W. Willard Wirtz, U.S. labor secretary in 1960s, dies
WASHINGTON - W. Willard Wirtz, a lawyer and labor arbitrator who was labor secretary in the Kennedy and Johnson administrations but broke publicly with Lyndon Johnson over Vietnam, has died.
Wirtz, 98, died Saturday of natural causes at his home in Washington, his son Philip said Sunday.
Wirtz left a Chicago law firm to join the Kennedy administration as undersecretary of labor in 1961. President John F. Kennedy promoted him to the top job in 1962 just one day after naming Labor Secretary Arthur J. Goldberg to the Supreme Court.
Wirtz continued in the post after Johnson succeeded Kennedy in 1963 and stayed on until Johnson completed his term in January 1969. He remained in Washington and resumed the practice of law, often serving on boards and pursuing labor-related projects.

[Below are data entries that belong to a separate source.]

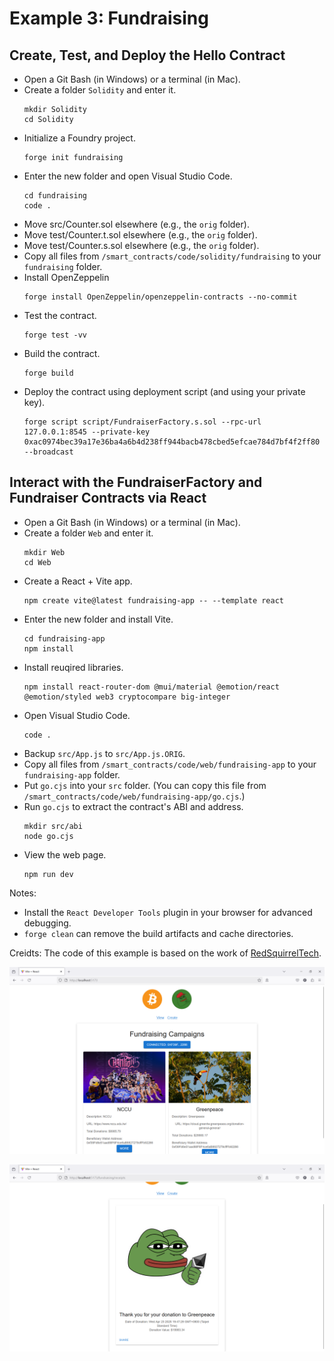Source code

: # Example 3: Fundraising

## Create, Test, and Deploy the Hello Contract
+ Open a Git Bash (in Windows) or a terminal (in Mac).
+ Create a folder `Solidity` and enter it.
  ```
  mkdir Solidity
  cd Solidity
  ```
+ Initialize a Foundry project.
  ```
  forge init fundraising
  ```
+ Enter the new folder and open Visual Studio Code.
  ```
  cd fundraising
  code .
  ```
+ Move src/Counter.sol elsewhere (e.g., the `orig` folder).
+ Move test/Counter.t.sol elsewhere (e.g., the `orig` folder).
+ Move test/Counter.s.sol elsewhere (e.g., the `orig` folder).
+ Copy all files from `/smart_contracts/code/solidity/fundraising` to your `fundraising` folder.
+ Install OpenZeppelin
  ```
  forge install OpenZeppelin/openzeppelin-contracts --no-commit
  ```
+ Test the contract.
  ```
  forge test -vv
  ```
+ Build the contract.
  ```
  forge build
  ```
+ Deploy the contract using deployment script (and using your private key).
  ```
  forge script script/FundraiserFactory.s.sol --rpc-url 127.0.0.1:8545 --private-key 0xac0974bec39a17e36ba4a6b4d238ff944bacb478cbed5efcae784d7bf4f2ff80 --broadcast
  ```

## Interact with the FundraiserFactory and Fundraiser Contracts via React
+ Open a Git Bash (in Windows) or a terminal (in Mac).
+ Create a folder `Web` and enter it.
  ```
  mkdir Web
  cd Web
  ```
+ Create a React + Vite app.
  ```
  npm create vite@latest fundraising-app -- --template react
  ```
+ Enter the new folder and install Vite.
  ```
  cd fundraising-app
  npm install
  ```
+ Install reuqired libraries.
  ```
  npm install react-router-dom @mui/material @emotion/react @emotion/styled web3 cryptocompare big-integer
  ```
+ Open Visual Studio Code.
  ```
  code .
  ```
+ Backup `src/App.js` to `src/App.js.ORIG`.
+ Copy all files from `/smart_contracts/code/web/fundraising-app` to your `fundraising-app` folder.
+ Put `go.cjs` into your `src` folder.
  (You can copy this file from `/smart_contracts/code/web/fundraising-app/go.cjs`.)
+ Run `go.cjs` to extract the contract's ABI and address.
  ```
  mkdir src/abi
  node go.cjs
  ```
+ View the web page.
  ```
  npm run dev
  ```

Notes:
+ Install the `React Developer Tools` plugin in your browser for advanced debugging.
+ `forge clean` can remove the build artifacts and cache directories.

Creidts:
The code of this example is based on the work of [RedSquirrelTech](https://github.com/RedSquirrelTech/hoscdev).

![image](/smart_contracts/img/fundraising-1.png)

![image](/smart_contracts/img/fundraising-2.png)

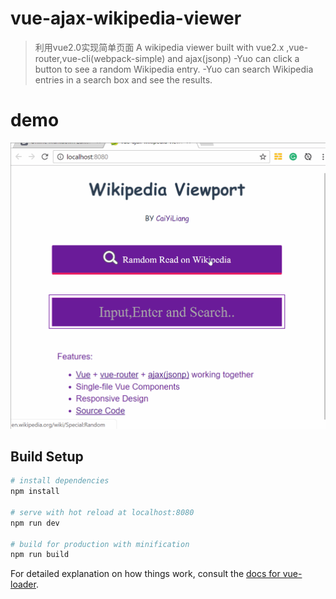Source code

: # vue-ajax-wikipedia-viewer

> 利用vue2.0实现简单页面
> A wikipedia viewer built with vue2.x ,vue-router,vue-cli(webpack-simple) and ajax(jsonp) 
>  -Yuo can click a button to see a random Wikipedia entry.
>  -Yuo can search Wikipedia entries in a search box and see the results.

# demo
<img src="./img/wikipedia-viewer.gif" alt="wikipedia-viewer.vuejs-demo">

## Build Setup

``` bash
# install dependencies
npm install

# serve with hot reload at localhost:8080
npm run dev

# build for production with minification
npm run build
```

For detailed explanation on how things work, consult the [docs for vue-loader](http://vuejs.github.io/vue-loader).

His wife, Jane, who died in 2002, was a prominent Washington socialite who was active in political and social organizations.
In step with the social and economic goals of Johnson's Great Society initiatives, Wirtz's department directed numerous training and education programs aimed at furthering opportunities for workers, particularly the undereducated and the underemployed. The Civil Rights Act of 1964 spurred the department to pursue an equal-opportunity agenda, including nondiscriminatory practices by contractors and equal pay for women.

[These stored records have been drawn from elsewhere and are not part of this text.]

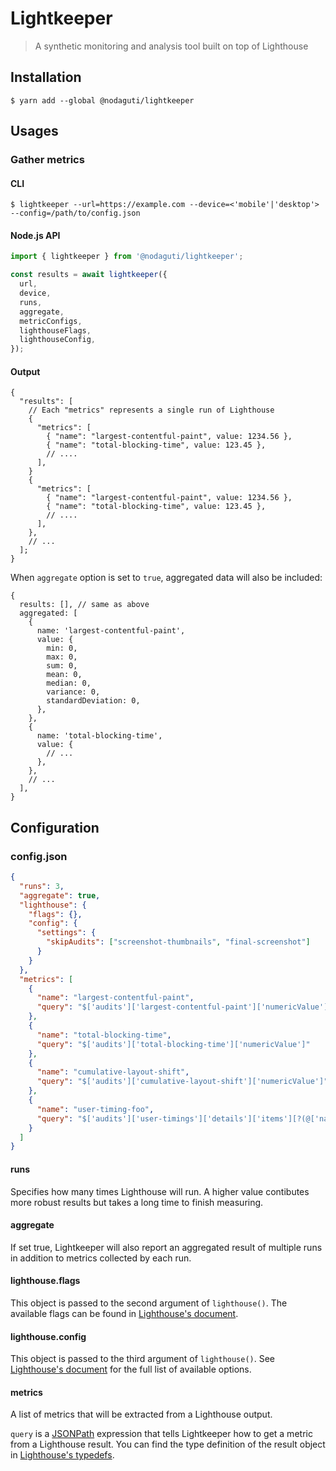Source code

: # Lightkeeper

> A synthetic monitoring and analysis tool built on top of Lighthouse

## Installation

```
$ yarn add --global @nodaguti/lightkeeper
```

## Usages

### Gather metrics

#### CLI

```
$ lightkeeper --url=https://example.com --device=<'mobile'|'desktop'> --config=/path/to/config.json
```

#### Node.js API

```js
import { lightkeeper } from '@nodaguti/lightkeeper';

const results = await lightkeeper({
  url,
  device,
  runs,
  aggregate,
  metricConfigs,
  lighthouseFlags,
  lighthouseConfig,
});
```

#### Output

```json5
{
  "results": [
    // Each "metrics" represents a single run of Lighthouse
    {
      "metrics": [
        { "name": "largest-contentful-paint", value: 1234.56 },
        { "name": "total-blocking-time", value: 123.45 },
        // ....
      ],
    }
    {
      "metrics": [
        { "name": "largest-contentful-paint", value: 1234.56 },
        { "name": "total-blocking-time", value: 123.45 },
        // ....
      ],
    },
    // ...
  ];
}
```

When `aggregate` option is set to `true`, aggregated data will also be included:

```json5
{
  results: [], // same as above
  aggregated: [
    {
      name: 'largest-contentful-paint',
      value: {
        min: 0,
        max: 0,
        sum: 0,
        mean: 0,
        median: 0,
        variance: 0,
        standardDeviation: 0,
      },
    },
    {
      name: 'total-blocking-time',
      value: {
        // ...
      },
    },
    // ...
  ],
}
```

## Configuration

### config.json

```json
{
  "runs": 3,
  "aggregate": true,
  "lighthouse": {
    "flags": {},
    "config": {
      "settings": {
        "skipAudits": ["screenshot-thumbnails", "final-screenshot"]
      }
    }
  },
  "metrics": [
    {
      "name": "largest-contentful-paint",
      "query": "$['audits']['largest-contentful-paint']['numericValue']"
    },
    {
      "name": "total-blocking-time",
      "query": "$['audits']['total-blocking-time']['numericValue']"
    },
    {
      "name": "cumulative-layout-shift",
      "query": "$['audits']['cumulative-layout-shift']['numericValue']"
    },
    {
      "name": "user-timing-foo",
      "query": "$['audits']['user-timings']['details']['items'][?(@['name']=='foo')]['startTime']"
    }
  ]
}
```

#### runs

Specifies how many times Lighthouse will run. A higher value contibutes more robust results but takes a long time to finish measuring.

#### aggregate

If set true, Lightkeeper will also report an aggregated result of multiple runs in addition to metrics collected by each run.

#### lighthouse.flags

This object is passed to the second argument of `lighthouse()`. The available flags can be found in [Lighthouse's document](https://github.com/GoogleChrome/lighthouse/blob/master/docs/readme.md#differences-from-cli-flags).

#### lighthouse.config

This object is passed to the third argument of `lighthouse()`. See [Lighthouse's document](https://github.com/GoogleChrome/lighthouse/blob/master/docs/readme.md#configuration) for the full list of available options.

#### metrics

A list of metrics that will be extracted from a Lighthouse output.

`query` is a [JSONPath](https://github.com/dchester/jsonpath#readme) expression that tells Lightkeeper how to get a metric from a Lighthouse result. You can find the type definition of the result object in [Lighthouse's typedefs](https://github.com/GoogleChrome/lighthouse/blob/378a31f8117d20c852562514612c80ea12892c54/types/lhr.d.ts#L27).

The first Johnson cabinet member to support halting the bombing of North Vietnam, Wirtz said in September 1968 that he would have voted in favor of a proposed plank in the Democratic Party platform to stop the bombing. Johnson and Vice President Hubert Humphrey, the party's presidential nominee, had opposed the plank.
Wirtz had become increasingly vocal in his opposition to the war by the time Johnson called him to the White House in October 1968 to discuss a departmental reorganization plan the president had not approved. The meeting grew heated, according to an account published in 1970 by Johnson press secretary George Christian, with the president questioning whether Wirtz actually wanted to be fired.
Johnson demanded and received Wirtz's resignation, Christian wrote. Concerned with how such dissension could affect Humphrey's campaign against Republican Richard Nixon with the election just two weeks away, Johnson sent two aides to persuade Wirtz to withdraw the resignation before the day was over.